Intersection and Addition of Subspaces

[TranscendArcu]

Homework Statement

http://img824.imageshack.us/img824/3849/screenshot20120122at124.png

The Attempt at a Solution

Let S = \left\{ S_1,...,S_n \right\}. If L(S) = V, then T = \left\{ 0 \right\} and we are done because S + T = V. Suppose that L(S) ≠ V. Let B_1 \in T such that B_1 \notin L(S). Then the set Q =\left\{ S_1,...,S_n,B_1 \right\} is linearly independent. If L(Q) = V then we are done since S + T = V and S \cap T = \left\{ 0 \right\}. If not, then we may repeat the preceding argument beginning with the set Q. Thus, we would create a new set, call it Q', where Q' = \left\{ S_1,...,S_n,B_1,B_2 \right\} and B_1,B_2 \notin S. Then, if L(Q') = V, then we are done. If not, then we continue as above. This process must certainly end because V is itself stated to be finite. Thus, such a T as in the problem must exist.

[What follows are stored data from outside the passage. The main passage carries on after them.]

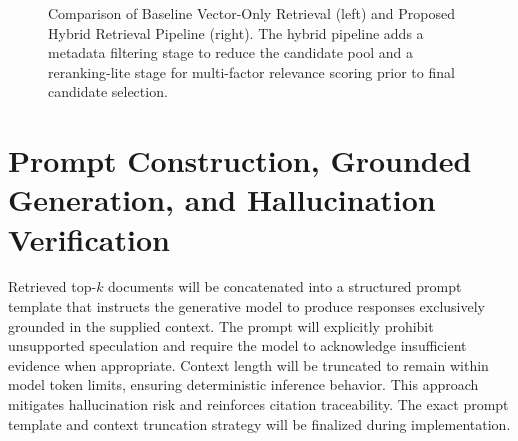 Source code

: \documentclass[12pt,a4paper]{report}
\begin{document}
\begin{figure}[H]
\caption{Comparison of Baseline Vector-Only Retrieval (left) and Proposed Hybrid Retrieval Pipeline (right). The hybrid pipeline adds a metadata filtering stage to reduce the candidate pool and a reranking-lite stage for multi-factor relevance scoring prior to final candidate selection.}
\label{fig:retrieval_comparison}
\end{figure}

\section{Prompt Construction, Grounded Generation, and Hallucination Verification}
\label{sec:prompt}

Retrieved top-$k$ documents will be concatenated into a structured prompt template that instructs the generative model to produce responses exclusively grounded in the supplied context. The prompt will explicitly prohibit unsupported speculation and require the model to acknowledge insufficient evidence when appropriate. Context length will be truncated to remain within model token limits, ensuring deterministic inference behavior. This approach mitigates hallucination risk and reinforces citation traceability. The exact prompt template and context truncation strategy will be finalized during implementation.
\end{document}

I think I'm going in the right direction, but I'm not sure if I'm executing the proof correctly.

 

[kru_]

I see where you are going, and you have the right concept. To be a bit clearer, how about starting with a basis for V, and let some part of that basis be the basis for S. Then go from there.

 

[HallsofIvy]

Sorry, but TranscendArc's method is better. You can't simply assume that there exist a basis for V that includes a basis for S. It is true, of course, but TranscendArc's method proves that.